Сие самое заставило меня думать, ибо я не знал, о какой он переписке упоминает: о приватной ли и пространной, или чтоб только адресовать письма мои на его имя, а не к собранию вообще, как я до того времени писал. Итак, чтоб соответствовать его желанию, то спешил я написать хотя коротенькое какое сочинение и отправить оное в Общество при письме, к нему уже адресованном.
К сему употребил я описание о выдуманной мною и той рабочей тележке, которую я уже за несколько времени до того с отменною выгодою пользовался при моих земляных и садовых работах, и которая оказалась так способна, и хороша и нужна в доме, что мы с того времени и до ныне все такими тележками пользуемся и на разные домашние нужды употребляем. Сию–то тележку, описав и приобщив к описанию рисунок, послал я в сей раз при письме к Нартову. И с сего времени началась у нас с ним первая переписка.

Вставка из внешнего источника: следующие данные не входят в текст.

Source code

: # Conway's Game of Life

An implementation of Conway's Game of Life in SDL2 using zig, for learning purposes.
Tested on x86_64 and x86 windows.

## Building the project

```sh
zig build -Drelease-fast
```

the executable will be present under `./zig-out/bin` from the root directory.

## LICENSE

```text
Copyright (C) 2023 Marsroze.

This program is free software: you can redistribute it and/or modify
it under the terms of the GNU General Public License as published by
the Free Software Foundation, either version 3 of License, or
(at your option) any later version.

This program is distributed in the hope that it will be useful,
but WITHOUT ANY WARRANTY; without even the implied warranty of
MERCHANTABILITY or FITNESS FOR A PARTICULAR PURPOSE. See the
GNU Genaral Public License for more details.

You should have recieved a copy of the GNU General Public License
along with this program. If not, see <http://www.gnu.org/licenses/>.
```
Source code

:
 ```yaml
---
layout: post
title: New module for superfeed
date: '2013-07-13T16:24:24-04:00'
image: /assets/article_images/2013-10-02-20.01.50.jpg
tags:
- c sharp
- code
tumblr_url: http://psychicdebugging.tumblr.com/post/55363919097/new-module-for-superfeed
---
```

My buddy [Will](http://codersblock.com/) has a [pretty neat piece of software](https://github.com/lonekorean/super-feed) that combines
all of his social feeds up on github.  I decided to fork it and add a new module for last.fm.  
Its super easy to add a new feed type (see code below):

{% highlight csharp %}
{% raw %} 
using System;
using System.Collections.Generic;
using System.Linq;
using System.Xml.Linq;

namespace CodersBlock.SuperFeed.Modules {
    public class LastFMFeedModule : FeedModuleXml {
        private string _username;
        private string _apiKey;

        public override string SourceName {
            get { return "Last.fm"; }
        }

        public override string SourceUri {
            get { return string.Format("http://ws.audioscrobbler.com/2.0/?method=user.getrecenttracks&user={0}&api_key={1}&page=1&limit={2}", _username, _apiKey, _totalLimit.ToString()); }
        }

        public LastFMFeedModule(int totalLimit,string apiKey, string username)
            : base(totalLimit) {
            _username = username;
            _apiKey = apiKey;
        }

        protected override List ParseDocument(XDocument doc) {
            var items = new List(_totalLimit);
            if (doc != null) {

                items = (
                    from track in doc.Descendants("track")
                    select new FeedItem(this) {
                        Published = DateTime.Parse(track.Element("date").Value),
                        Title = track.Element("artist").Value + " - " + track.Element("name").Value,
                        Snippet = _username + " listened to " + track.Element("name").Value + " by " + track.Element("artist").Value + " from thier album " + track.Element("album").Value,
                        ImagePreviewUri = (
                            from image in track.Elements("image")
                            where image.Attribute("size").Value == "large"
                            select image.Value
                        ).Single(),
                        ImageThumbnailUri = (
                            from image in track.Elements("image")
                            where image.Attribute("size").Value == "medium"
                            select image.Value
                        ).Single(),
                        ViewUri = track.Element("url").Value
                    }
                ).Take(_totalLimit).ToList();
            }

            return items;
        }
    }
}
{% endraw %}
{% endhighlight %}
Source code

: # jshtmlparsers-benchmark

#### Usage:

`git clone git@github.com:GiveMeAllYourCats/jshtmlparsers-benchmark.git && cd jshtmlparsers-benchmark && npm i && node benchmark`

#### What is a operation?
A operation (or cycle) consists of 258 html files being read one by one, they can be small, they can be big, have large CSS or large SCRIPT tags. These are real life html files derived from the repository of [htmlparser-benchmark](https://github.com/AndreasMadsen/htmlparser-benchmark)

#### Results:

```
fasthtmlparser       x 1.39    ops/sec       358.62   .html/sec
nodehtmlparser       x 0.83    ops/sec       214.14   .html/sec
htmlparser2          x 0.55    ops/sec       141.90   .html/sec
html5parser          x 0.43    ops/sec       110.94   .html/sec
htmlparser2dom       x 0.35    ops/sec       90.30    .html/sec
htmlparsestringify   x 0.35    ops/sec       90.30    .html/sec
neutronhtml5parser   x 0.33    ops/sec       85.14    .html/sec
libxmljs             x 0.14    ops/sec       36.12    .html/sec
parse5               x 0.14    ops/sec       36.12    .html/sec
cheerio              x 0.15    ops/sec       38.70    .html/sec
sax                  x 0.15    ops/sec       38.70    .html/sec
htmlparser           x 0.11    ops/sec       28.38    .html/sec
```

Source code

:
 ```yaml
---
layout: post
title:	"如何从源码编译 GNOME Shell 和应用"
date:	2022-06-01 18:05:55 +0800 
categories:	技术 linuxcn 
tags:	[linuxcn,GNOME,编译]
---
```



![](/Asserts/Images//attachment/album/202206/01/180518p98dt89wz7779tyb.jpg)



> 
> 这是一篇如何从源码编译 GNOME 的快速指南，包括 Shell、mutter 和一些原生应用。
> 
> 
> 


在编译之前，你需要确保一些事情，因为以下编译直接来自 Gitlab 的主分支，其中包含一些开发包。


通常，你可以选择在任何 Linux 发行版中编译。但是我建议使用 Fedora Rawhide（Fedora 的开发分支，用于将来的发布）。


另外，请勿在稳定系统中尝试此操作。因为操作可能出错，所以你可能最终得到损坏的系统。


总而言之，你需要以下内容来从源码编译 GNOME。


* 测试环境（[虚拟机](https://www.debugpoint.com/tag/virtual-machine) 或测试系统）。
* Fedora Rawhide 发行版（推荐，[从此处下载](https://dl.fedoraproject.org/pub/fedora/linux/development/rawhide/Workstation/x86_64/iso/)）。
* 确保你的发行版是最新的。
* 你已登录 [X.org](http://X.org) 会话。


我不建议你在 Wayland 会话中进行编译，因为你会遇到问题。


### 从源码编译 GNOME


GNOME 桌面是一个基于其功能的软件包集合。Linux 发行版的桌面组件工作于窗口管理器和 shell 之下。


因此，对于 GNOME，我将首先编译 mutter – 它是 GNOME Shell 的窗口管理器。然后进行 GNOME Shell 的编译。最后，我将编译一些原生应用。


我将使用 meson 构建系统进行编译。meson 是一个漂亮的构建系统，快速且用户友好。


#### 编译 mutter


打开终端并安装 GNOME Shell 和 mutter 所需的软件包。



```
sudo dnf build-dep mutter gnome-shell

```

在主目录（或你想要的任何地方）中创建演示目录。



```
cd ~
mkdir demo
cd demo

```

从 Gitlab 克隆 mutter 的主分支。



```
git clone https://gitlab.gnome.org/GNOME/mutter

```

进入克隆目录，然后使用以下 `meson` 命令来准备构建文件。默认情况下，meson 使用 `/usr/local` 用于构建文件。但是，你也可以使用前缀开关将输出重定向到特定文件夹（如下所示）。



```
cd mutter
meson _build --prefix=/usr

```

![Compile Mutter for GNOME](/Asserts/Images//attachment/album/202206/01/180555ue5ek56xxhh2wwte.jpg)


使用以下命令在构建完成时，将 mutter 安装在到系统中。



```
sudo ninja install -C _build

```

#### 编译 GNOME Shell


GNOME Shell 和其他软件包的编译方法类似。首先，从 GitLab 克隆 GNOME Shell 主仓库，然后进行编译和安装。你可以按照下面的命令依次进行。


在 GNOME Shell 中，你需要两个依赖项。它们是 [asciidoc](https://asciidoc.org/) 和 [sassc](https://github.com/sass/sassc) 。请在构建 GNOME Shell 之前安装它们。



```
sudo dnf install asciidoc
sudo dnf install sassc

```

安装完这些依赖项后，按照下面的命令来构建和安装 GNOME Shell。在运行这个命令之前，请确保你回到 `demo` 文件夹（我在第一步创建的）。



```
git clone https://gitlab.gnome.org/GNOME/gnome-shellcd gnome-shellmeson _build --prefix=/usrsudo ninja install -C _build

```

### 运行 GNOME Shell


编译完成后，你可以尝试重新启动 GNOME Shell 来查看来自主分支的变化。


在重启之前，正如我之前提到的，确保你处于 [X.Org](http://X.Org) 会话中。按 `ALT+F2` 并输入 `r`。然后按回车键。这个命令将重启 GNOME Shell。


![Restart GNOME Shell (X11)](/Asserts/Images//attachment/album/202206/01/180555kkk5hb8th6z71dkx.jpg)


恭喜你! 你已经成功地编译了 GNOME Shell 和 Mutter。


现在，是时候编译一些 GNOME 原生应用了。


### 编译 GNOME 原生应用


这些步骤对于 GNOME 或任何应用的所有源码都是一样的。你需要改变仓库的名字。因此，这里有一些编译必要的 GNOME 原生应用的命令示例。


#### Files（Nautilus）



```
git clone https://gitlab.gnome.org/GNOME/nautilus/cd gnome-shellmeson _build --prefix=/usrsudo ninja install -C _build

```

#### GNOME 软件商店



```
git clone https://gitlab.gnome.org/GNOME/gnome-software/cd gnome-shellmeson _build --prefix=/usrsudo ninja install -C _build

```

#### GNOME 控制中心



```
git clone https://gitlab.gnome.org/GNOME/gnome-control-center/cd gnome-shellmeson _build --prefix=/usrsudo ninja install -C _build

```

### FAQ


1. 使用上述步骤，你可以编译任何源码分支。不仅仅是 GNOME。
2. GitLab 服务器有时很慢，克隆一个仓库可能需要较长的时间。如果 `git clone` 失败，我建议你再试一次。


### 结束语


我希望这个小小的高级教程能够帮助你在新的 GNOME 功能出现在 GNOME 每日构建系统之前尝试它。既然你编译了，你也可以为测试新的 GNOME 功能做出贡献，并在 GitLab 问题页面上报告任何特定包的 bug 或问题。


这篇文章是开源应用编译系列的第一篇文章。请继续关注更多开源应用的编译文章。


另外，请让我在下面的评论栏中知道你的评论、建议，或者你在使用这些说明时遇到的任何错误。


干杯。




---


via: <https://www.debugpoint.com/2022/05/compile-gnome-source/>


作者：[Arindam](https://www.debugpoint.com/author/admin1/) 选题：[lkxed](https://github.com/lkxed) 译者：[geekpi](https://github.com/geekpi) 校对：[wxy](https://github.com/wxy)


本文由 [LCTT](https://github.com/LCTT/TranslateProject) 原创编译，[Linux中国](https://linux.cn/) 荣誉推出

А самое сие вскоре побудило меня из всей переписки моей с Обществом составить особую книжку и вносить в нее все пересылаемые от меня в Общество и к Нартову и от него ко мне письма; которым трудом и занимался я в конце генваря месяца, которой сделался несколько достопамятным тем, что в самой последний день сего месяца родился у брата, Михаила Матвеевича, сын Василий, которой остановился было в живых и был уже лет 12–ти и мальчик добренькой, подававший о себе хорошую надежду. Но Провидению не угодно было оставить его в числе живущих: он умер, находясь у нас в доме, в начавшихся только расцветать отроческих летах. Мы окропили гроб его своими слезами и, любя его искренно и о воспитании и учении его стараясь, сожалели чувствительно, что злая чахотка его у нас похитила.
Начало месяца февраля было для нас не очень весело. Множество больных и час от часу умножающееся количество оных нагоняло на нас великой страх. Было у нас их около сего времени человек более пятнадцати и две избы набиты ими полны.